### To do
Reproduce the records below exactly as they are written.

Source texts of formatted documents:
▬▬▬▬▬▬

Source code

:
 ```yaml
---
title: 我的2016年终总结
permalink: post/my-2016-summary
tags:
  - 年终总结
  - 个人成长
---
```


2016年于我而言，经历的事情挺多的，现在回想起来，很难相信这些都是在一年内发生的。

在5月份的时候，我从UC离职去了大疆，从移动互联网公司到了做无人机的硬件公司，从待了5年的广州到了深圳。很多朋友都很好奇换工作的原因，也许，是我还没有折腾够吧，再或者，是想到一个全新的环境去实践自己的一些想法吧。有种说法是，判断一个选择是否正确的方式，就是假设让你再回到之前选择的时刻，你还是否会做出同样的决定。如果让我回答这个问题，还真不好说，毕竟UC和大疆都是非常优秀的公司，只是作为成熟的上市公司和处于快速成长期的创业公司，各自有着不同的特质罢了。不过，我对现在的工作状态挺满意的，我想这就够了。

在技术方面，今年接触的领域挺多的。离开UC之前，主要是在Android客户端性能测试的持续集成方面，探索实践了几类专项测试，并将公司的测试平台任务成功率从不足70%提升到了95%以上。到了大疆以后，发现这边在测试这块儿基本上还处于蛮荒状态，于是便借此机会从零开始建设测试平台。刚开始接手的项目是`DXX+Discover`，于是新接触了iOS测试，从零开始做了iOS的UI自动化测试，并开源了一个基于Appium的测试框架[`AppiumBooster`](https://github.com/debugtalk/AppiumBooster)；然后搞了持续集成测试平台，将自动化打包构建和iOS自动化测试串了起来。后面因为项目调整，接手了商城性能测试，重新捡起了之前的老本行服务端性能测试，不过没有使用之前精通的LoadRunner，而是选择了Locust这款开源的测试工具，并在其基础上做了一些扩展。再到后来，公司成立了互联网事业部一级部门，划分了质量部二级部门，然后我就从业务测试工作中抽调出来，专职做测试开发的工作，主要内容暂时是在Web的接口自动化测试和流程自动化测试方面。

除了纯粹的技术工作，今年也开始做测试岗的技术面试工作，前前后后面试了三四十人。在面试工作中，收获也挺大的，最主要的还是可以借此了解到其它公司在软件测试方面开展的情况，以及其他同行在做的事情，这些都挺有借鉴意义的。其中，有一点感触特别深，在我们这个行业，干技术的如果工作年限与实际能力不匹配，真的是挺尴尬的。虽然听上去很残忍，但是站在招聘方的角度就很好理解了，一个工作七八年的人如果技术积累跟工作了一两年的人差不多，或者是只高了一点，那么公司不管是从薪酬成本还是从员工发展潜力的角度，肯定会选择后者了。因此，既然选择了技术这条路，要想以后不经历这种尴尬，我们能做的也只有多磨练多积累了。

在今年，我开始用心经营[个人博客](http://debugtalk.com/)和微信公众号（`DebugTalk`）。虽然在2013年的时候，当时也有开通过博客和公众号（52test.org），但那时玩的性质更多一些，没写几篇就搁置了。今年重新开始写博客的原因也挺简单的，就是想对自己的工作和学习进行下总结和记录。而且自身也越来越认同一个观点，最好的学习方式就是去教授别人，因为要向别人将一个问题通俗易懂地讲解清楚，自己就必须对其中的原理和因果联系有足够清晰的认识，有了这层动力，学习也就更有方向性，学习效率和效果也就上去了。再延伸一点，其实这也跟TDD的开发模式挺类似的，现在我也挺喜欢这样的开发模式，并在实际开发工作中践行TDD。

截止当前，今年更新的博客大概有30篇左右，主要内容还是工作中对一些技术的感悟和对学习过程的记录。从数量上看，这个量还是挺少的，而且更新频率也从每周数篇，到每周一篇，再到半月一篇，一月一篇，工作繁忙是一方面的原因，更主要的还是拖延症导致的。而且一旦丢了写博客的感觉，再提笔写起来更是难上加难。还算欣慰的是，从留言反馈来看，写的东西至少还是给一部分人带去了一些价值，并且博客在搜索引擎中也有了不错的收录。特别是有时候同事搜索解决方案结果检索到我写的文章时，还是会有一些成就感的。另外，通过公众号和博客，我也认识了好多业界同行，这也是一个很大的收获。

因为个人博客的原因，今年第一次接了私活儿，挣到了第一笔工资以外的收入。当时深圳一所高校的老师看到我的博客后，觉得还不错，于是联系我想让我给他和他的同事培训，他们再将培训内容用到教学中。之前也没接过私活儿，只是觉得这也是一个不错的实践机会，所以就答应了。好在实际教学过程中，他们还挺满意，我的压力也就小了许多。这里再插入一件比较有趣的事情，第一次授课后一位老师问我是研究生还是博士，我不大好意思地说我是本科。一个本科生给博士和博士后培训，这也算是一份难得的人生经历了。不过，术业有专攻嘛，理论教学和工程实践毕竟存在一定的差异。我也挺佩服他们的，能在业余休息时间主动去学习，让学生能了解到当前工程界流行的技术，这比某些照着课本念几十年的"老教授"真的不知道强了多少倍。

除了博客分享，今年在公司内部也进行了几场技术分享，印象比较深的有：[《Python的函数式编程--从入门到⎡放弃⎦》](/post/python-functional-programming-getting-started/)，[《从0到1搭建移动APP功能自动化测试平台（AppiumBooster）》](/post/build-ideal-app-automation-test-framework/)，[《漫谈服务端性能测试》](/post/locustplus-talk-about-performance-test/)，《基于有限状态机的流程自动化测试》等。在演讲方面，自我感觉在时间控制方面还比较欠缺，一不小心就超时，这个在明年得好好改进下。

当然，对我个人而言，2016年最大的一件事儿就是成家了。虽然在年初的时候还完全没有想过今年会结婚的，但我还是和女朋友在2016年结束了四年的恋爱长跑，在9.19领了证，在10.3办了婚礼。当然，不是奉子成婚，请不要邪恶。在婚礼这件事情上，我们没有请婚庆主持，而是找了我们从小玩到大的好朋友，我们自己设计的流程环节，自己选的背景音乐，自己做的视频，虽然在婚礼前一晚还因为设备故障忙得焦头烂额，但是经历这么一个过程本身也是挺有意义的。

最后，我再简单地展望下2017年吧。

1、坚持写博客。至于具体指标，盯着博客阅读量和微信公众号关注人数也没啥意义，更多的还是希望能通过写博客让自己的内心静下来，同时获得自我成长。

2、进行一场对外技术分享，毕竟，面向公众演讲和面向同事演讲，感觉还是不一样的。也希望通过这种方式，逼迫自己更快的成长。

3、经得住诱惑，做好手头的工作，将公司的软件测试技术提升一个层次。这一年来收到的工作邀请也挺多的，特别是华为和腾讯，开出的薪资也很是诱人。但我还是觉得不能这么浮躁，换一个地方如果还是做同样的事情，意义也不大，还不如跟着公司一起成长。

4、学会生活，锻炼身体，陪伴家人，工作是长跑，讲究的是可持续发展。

▬▬▬▬▬▬

### Answer
Source code

:
 ```yaml
---
title: 我的2016年终总结
permalink: post/my-2016-summary
tags:
  - 年终总结
  - 个人成长
---
```


2016年于我而言，经历的事情挺多的，现在回想起来，很难相信这些都是在一年内发生的。

在5月份的时候，我从UC离职去了大疆，从移动互联网公司到了做无人机的硬件公司，从待了5年的广州到了深圳。很多朋友都很好奇换工作的原因，也许，是我还没有折腾够吧，再或者，是想到一个全新的环境去实践自己的一些想法吧。有种说法是，判断一个选择是否正确的方式，就是假设让你再回到之前选择的时刻，你还是否会做出同样的决定。如果让我回答这个问题，还真不好说，毕竟UC和大疆都是非常优秀的公司，只是作为成熟的上市公司和处于快速成长期的创业公司，各自有着不同的特质罢了。不过，我对现在的工作状态挺满意的，我想这就够了。

在技术方面，今年接触的领域挺多的。离开UC之前，主要是在Android客户端性能测试的持续集成方面，探索实践了几类专项测试，并将公司的测试平台任务成功率从不足70%提升到了95%以上。到了大疆以后，发现这边在测试这块儿基本上还处于蛮荒状态，于是便借此机会从零开始建设测试平台。刚开始接手的项目是`DXX+Discover`，于是新接触了iOS测试，从零开始做了iOS的UI自动化测试，并开源了一个基于Appium的测试框架[`AppiumBooster`](https://github.com/debugtalk/AppiumBooster)；然后搞了持续集成测试平台，将自动化打包构建和iOS自动化测试串了起来。后面因为项目调整，接手了商城性能测试，重新捡起了之前的老本行服务端性能测试，不过没有使用之前精通的LoadRunner，而是选择了Locust这款开源的测试工具，并在其基础上做了一些扩展。再到后来，公司成立了互联网事业部一级部门，划分了质量部二级部门，然后我就从业务测试工作中抽调出来，专职做测试开发的工作，主要内容暂时是在Web的接口自动化测试和流程自动化测试方面。

除了纯粹的技术工作，今年也开始做测试岗的技术面试工作，前前后后面试了三四十人。在面试工作中，收获也挺大的，最主要的还是可以借此了解到其它公司在软件测试方面开展的情况，以及其他同行在做的事情，这些都挺有借鉴意义的。其中，有一点感触特别深，在我们这个行业，干技术的如果工作年限与实际能力不匹配，真的是挺尴尬的。虽然听上去很残忍，但是站在招聘方的角度就很好理解了，一个工作七八年的人如果技术积累跟工作了一两年的人差不多，或者是只高了一点，那么公司不管是从薪酬成本还是从员工发展潜力的角度，肯定会选择后者了。因此，既然选择了技术这条路，要想以后不经历这种尴尬，我们能做的也只有多磨练多积累了。

在今年，我开始用心经营[个人博客](http://debugtalk.com/)和微信公众号（`DebugTalk`）。虽然在2013年的时候，当时也有开通过博客和公众号（52test.org），但那时玩的性质更多一些，没写几篇就搁置了。今年重新开始写博客的原因也挺简单的，就是想对自己的工作和学习进行下总结和记录。而且自身也越来越认同一个观点，最好的学习方式就是去教授别人，因为要向别人将一个问题通俗易懂地讲解清楚，自己就必须对其中的原理和因果联系有足够清晰的认识，有了这层动力，学习也就更有方向性，学习效率和效果也就上去了。再延伸一点，其实这也跟TDD的开发模式挺类似的，现在我也挺喜欢这样的开发模式，并在实际开发工作中践行TDD。

截止当前，今年更新的博客大概有30篇左右，主要内容还是工作中对一些技术的感悟和对学习过程的记录。从数量上看，这个量还是挺少的，而且更新频率也从每周数篇，到每周一篇，再到半月一篇，一月一篇，工作繁忙是一方面的原因，更主要的还是拖延症导致的。而且一旦丢了写博客的感觉，再提笔写起来更是难上加难。还算欣慰的是，从留言反馈来看，写的东西至少还是给一部分人带去了一些价值，并且博客在搜索引擎中也有了不错的收录。特别是有时候同事搜索解决方案结果检索到我写的文章时，还是会有一些成就感的。另外，通过公众号和博客，我也认识了好多业界同行，这也是一个很大的收获。

因为个人博客的原因，今年第一次接了私活儿，挣到了第一笔工资以外的收入。当时深圳一所高校的老师看到我的博客后，觉得还不错，于是联系我想让我给他和他的同事培训，他们再将培训内容用到教学中。之前也没接过私活儿，只是觉得这也是一个不错的实践机会，所以就答应了。好在实际教学过程中，他们还挺满意，我的压力也就小了许多。这里再插入一件比较有趣的事情，第一次授课后一位老师问我是研究生还是博士，我不大好意思地说我是本科。一个本科生给博士和博士后培训，这也算是一份难得的人生经历了。不过，术业有专攻嘛，理论教学和工程实践毕竟存在一定的差异。我也挺佩服他们的，能在业余休息时间主动去学习，让学生能了解到当前工程界流行的技术，这比某些照着课本念几十年的"老教授"真的不知道强了多少倍。

除了博客分享，今年在公司内部也进行了几场技术分享，印象比较深的有：[《Python的函数式编程--从入门到⎡放弃⎦》](/post/python-functional-programming-getting-started/)，[《从0到1搭建移动APP功能自动化测试平台（AppiumBooster）》](/post/build-ideal-app-automation-test-framework/)，[《漫谈服务端性能测试》](/post/locustplus-talk-about-performance-test/)，《基于有限状态机的流程自动化测试》等。在演讲方面，自我感觉在时间控制方面还比较欠缺，一不小心就超时，这个在明年得好好改进下。

当然，对我个人而言，2016年最大的一件事儿就是成家了。虽然在年初的时候还完全没有想过今年会结婚的，但我还是和女朋友在2016年结束了四年的恋爱长跑，在9.19领了证，在10.3办了婚礼。当然，不是奉子成婚，请不要邪恶。在婚礼这件事情上，我们没有请婚庆主持，而是找了我们从小玩到大的好朋友，我们自己设计的流程环节，自己选的背景音乐，自己做的视频，虽然在婚礼前一晚还因为设备故障忙得焦头烂额，但是经历这么一个过程本身也是挺有意义的。

最后，我再简单地展望下2017年吧。

1、坚持写博客。至于具体指标，盯着博客阅读量和微信公众号关注人数也没啥意义，更多的还是希望能通过写博客让自己的内心静下来，同时获得自我成长。

2、进行一场对外技术分享，毕竟，面向公众演讲和面向同事演讲，感觉还是不一样的。也希望通过这种方式，逼迫自己更快的成长。

3、经得住诱惑，做好手头的工作，将公司的软件测试技术提升一个层次。这一年来收到的工作邀请也挺多的，特别是华为和腾讯，开出的薪资也很是诱人。但我还是觉得不能这么浮躁，换一个地方如果还是做同样的事情，意义也不大，还不如跟着公司一起成长。

4、学会生活，锻炼身体，陪伴家人，工作是长跑，讲究的是可持续发展。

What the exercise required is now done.